Furthermore, in writing my original work assessment, I was able to reflect on how much I have truly learned from the composition of my original work article. I found assessing my work extremely beneficial; I now know a great amount more about the journalism industry than I did going into it, and seeing where that knowledge stemmed from was intriguing. I found that I learned the most from the processes of finding and acquiring quotes/comments from sources and actually writing a full length piece in the objective voice of a journalist. Having the opportunity to compose my own original piece of journalistic work has provided me with a door into the world of journalism, and it taught me how to fulfill the duties of a good journalist.

Weekly Report 15

Over the past weeks, I have finished my entire original work, and I am incredibly proud of my first ever piece of journalistic work.

On the first day of winter break, I had my first face-to-face interview with a professional that was not informational.
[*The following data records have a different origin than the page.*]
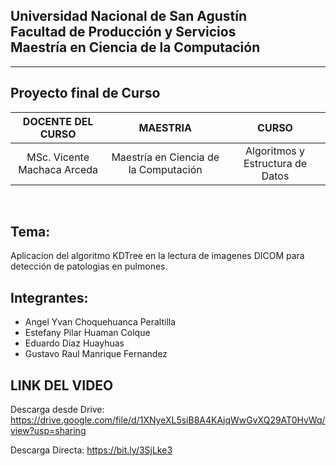 ## Universidad Nacional de San Agustín <br/> Facultad de Producción  y Servicios<br/>  Maestría en Ciencia de la Computación 
<hr/>


## Proyecto final de Curso

| DOCENTE DEL CURSO | MAESTRIA | CURSO |
| :-: | :-: | :-: |
| MSc. Vicente Machaca Arceda | Maestría en Ciencia de la Computación | Algoritmos y Estructura de Datos |
<br/>

## Tema:

Aplicacion del algoritmo KDTree en la lectura de imagenes DICOM para detección de patologias en pulmones.

## Integrantes:

- Angel Yvan Choquehuanca Peraltilla
- Estefany Pilar Huaman Colque
- Eduardo Diaz Huayhuas
- Gustavo Raul Manrique Fernandez

## LINK DEL VIDEO

Descarga desde Drive: https://drive.google.com/file/d/1XNyeXL5siB8A4KAjqWwGvXQ29AT0HvWq/view?usp=sharing

Descarga Directa: https://bit.ly/3SjLke3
Up until now, all of my interviews have been either organized or required by ISM, but this one was completely lead and arranged by me. It was also my first experience acquiring quotes from a source. Furthermore, I transcribed the interview from the voice recording into my article, ensured that all of my quotes were accurate, and put the finishing touches on/proofread an article of my own writing. I did a generous amount of rearranging the wording of my article (making sure I spoke only in third person and refrained from subjectivity) and even altering the headline to ensure that it captured the contents of my work appropriately. When all of the fine tuning was done, I was left with a product that I was proud to put my name on.

This entire experience has been an opportunity for me to develop my distinct voice as a writer, as well as gain experience with the writing and publishing process. As I prepare to present my article, I am eager to see if any opportunities for publication present themselves.